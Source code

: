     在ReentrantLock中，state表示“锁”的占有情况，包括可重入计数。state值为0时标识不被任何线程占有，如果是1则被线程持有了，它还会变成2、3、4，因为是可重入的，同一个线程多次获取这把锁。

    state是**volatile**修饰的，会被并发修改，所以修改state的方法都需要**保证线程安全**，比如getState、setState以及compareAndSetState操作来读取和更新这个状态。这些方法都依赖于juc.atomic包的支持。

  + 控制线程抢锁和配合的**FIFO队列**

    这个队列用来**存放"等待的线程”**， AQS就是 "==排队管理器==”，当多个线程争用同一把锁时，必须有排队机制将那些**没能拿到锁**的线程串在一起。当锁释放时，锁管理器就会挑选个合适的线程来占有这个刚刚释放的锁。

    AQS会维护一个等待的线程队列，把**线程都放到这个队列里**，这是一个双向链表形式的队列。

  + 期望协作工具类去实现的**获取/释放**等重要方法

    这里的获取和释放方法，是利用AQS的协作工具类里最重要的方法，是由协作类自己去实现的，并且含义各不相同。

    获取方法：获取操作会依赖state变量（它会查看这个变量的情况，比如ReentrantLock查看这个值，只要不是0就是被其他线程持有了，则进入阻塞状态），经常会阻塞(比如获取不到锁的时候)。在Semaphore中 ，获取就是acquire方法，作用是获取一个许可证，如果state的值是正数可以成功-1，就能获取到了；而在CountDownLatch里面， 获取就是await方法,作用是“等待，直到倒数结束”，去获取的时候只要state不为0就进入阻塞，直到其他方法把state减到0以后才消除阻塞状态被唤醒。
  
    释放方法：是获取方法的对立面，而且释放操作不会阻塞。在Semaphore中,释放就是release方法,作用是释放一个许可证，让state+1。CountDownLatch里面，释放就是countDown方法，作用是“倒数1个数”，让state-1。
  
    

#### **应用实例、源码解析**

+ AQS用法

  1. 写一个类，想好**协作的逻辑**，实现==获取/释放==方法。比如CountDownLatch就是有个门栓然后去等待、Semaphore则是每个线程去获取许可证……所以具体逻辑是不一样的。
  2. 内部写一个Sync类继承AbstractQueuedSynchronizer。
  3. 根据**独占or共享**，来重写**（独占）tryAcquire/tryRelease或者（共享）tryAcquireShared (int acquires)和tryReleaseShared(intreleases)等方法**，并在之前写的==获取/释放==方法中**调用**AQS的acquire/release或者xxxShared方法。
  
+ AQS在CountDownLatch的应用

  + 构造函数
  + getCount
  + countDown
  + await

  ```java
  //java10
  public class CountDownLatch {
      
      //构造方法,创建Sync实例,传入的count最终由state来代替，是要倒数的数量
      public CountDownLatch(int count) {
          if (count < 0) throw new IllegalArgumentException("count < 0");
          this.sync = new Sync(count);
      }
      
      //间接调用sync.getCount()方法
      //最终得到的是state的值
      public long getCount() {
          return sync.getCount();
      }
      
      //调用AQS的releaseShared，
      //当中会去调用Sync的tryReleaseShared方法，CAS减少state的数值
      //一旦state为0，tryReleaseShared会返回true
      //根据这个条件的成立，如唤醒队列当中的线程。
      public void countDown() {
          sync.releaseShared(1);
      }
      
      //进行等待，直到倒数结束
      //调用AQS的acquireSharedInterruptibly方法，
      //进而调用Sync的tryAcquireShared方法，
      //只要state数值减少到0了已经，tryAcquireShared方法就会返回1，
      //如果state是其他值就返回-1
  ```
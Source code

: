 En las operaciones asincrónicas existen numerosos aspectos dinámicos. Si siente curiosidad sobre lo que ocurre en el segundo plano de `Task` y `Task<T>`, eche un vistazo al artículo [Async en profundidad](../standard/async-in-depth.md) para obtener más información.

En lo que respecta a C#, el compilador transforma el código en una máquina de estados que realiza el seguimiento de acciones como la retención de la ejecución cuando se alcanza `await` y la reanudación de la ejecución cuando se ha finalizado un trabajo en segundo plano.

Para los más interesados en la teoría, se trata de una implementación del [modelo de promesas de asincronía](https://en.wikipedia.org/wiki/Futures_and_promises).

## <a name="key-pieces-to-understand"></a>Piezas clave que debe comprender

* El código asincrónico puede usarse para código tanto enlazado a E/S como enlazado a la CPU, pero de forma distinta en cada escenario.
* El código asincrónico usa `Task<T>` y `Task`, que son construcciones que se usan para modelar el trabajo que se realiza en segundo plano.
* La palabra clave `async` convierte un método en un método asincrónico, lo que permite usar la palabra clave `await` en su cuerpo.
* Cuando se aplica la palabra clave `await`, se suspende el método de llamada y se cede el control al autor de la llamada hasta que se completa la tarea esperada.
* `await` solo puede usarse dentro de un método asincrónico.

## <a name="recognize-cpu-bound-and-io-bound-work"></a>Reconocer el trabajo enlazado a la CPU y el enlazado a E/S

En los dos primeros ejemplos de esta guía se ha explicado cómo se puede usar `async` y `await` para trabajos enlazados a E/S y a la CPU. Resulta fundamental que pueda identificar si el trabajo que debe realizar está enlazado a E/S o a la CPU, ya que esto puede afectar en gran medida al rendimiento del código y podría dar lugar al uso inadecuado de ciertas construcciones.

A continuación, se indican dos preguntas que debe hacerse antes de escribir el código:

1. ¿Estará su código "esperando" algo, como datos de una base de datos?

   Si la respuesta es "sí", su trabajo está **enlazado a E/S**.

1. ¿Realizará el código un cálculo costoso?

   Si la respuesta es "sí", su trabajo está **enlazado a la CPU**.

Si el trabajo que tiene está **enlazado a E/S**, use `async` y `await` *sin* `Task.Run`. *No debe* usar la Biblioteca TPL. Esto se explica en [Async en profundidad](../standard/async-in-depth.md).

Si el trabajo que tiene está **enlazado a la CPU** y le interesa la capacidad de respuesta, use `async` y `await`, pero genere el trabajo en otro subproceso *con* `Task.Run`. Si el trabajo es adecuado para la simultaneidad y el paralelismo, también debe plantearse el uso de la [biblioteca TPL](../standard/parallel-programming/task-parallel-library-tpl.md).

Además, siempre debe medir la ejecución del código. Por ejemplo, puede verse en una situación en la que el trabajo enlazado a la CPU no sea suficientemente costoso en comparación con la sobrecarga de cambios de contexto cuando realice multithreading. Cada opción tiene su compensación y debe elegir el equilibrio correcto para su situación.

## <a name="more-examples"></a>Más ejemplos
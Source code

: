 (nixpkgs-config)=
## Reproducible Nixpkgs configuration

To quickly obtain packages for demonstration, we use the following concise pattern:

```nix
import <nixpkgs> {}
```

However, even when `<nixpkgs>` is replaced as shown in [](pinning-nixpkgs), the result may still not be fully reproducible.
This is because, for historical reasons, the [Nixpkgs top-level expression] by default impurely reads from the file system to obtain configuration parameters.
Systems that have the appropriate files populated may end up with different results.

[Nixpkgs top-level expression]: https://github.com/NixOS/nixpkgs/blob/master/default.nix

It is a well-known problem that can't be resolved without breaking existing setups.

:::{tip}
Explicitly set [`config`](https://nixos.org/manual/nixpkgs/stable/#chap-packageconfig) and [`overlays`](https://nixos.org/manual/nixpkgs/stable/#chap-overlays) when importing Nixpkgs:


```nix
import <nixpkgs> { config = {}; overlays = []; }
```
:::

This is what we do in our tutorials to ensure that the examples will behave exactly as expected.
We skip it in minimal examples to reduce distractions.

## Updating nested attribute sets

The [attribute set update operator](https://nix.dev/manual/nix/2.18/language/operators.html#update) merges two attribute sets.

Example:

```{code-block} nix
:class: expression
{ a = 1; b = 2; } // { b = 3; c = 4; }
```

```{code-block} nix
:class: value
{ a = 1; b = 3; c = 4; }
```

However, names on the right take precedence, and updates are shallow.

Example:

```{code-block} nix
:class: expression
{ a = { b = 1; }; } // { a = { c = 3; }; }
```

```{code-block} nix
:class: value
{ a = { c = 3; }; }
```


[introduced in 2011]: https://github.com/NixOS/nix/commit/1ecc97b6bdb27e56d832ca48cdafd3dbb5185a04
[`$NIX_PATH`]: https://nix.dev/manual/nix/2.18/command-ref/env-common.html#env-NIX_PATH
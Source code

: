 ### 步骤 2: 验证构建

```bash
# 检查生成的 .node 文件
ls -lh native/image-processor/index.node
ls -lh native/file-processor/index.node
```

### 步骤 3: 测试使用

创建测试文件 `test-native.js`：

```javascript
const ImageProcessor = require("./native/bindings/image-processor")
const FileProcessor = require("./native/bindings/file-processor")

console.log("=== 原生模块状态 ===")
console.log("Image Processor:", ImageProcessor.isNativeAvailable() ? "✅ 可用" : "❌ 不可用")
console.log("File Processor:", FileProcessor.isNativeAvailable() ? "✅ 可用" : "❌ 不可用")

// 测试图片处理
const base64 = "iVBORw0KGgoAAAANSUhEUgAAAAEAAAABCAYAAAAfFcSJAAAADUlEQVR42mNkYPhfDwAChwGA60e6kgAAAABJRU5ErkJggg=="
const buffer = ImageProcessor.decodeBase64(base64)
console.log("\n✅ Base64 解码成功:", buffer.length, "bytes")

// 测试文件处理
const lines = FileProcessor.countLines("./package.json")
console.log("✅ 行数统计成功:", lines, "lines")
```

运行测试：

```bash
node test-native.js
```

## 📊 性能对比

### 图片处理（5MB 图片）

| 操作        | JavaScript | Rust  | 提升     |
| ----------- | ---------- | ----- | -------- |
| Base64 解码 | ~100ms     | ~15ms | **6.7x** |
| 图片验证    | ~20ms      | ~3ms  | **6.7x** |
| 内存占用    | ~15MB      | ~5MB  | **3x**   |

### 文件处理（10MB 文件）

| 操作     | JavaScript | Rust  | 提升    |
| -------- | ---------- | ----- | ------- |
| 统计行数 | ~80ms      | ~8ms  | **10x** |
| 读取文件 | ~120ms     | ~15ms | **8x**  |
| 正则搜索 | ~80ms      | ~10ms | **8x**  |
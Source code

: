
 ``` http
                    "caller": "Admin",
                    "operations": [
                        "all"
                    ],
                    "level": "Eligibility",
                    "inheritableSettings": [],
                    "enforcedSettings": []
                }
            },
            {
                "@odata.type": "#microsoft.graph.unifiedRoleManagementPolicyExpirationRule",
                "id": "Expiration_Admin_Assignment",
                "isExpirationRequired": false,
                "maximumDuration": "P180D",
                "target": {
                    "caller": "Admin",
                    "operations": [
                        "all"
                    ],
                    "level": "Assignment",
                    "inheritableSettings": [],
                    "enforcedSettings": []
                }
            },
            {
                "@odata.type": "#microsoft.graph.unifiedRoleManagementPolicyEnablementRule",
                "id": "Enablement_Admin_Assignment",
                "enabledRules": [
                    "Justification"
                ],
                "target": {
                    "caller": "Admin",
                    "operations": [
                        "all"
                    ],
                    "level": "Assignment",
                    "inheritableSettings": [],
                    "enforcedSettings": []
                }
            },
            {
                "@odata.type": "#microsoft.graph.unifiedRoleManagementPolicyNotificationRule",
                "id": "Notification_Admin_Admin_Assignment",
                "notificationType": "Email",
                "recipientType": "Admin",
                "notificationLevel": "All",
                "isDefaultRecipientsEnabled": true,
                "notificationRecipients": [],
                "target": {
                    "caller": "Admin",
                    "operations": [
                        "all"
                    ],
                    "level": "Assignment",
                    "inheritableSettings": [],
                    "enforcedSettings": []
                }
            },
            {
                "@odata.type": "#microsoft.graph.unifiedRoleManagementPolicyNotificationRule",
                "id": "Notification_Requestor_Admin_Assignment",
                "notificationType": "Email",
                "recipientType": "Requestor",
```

————————

# [What you have to do]
Collect every line from the records above that contains the word "debe".

# [Response area]
## <a name="key-pieces-to-understand"></a>Piezas clave que debe comprender
En los dos primeros ejemplos de esta guía se ha explicado cómo se puede usar `async` y `await` para trabajos enlazados a E/S y a la CPU. Resulta fundamental que pueda identificar si el trabajo que debe realizar está enlazado a E/S o a la CPU, ya que esto puede afectar en gran medida al rendimiento del código y podría dar lugar al uso inadecuado de ciertas construcciones.
A continuación, se indican dos preguntas que debe hacerse antes de escribir el código:
Si el trabajo que tiene está **enlazado a E/S**, use `async` y `await` *sin* `Task.Run`. *No debe* usar la Biblioteca TPL. Esto se explica en [Async en profundidad](../standard/async-in-depth.md).
Si el trabajo que tiene está **enlazado a la CPU** y le interesa la capacidad de respuesta, use `async` y `await`, pero genere el trabajo en otro subproceso *con* `Task.Run`. Si el trabajo es adecuado para la simultaneidad y el paralelismo, también debe plantearse el uso de la [biblioteca TPL](../standard/parallel-programming/task-parallel-library-tpl.md).
Además, siempre debe medir la ejecución del código. Por ejemplo, puede verse en una situación en la que el trabajo enlazado a la CPU no sea suficientemente costoso en comparación con la sobrecarga de cambios de contexto cuando realice multithreading. Cada opción tiene su compensación y debe elegir el equilibrio correcto para su situación.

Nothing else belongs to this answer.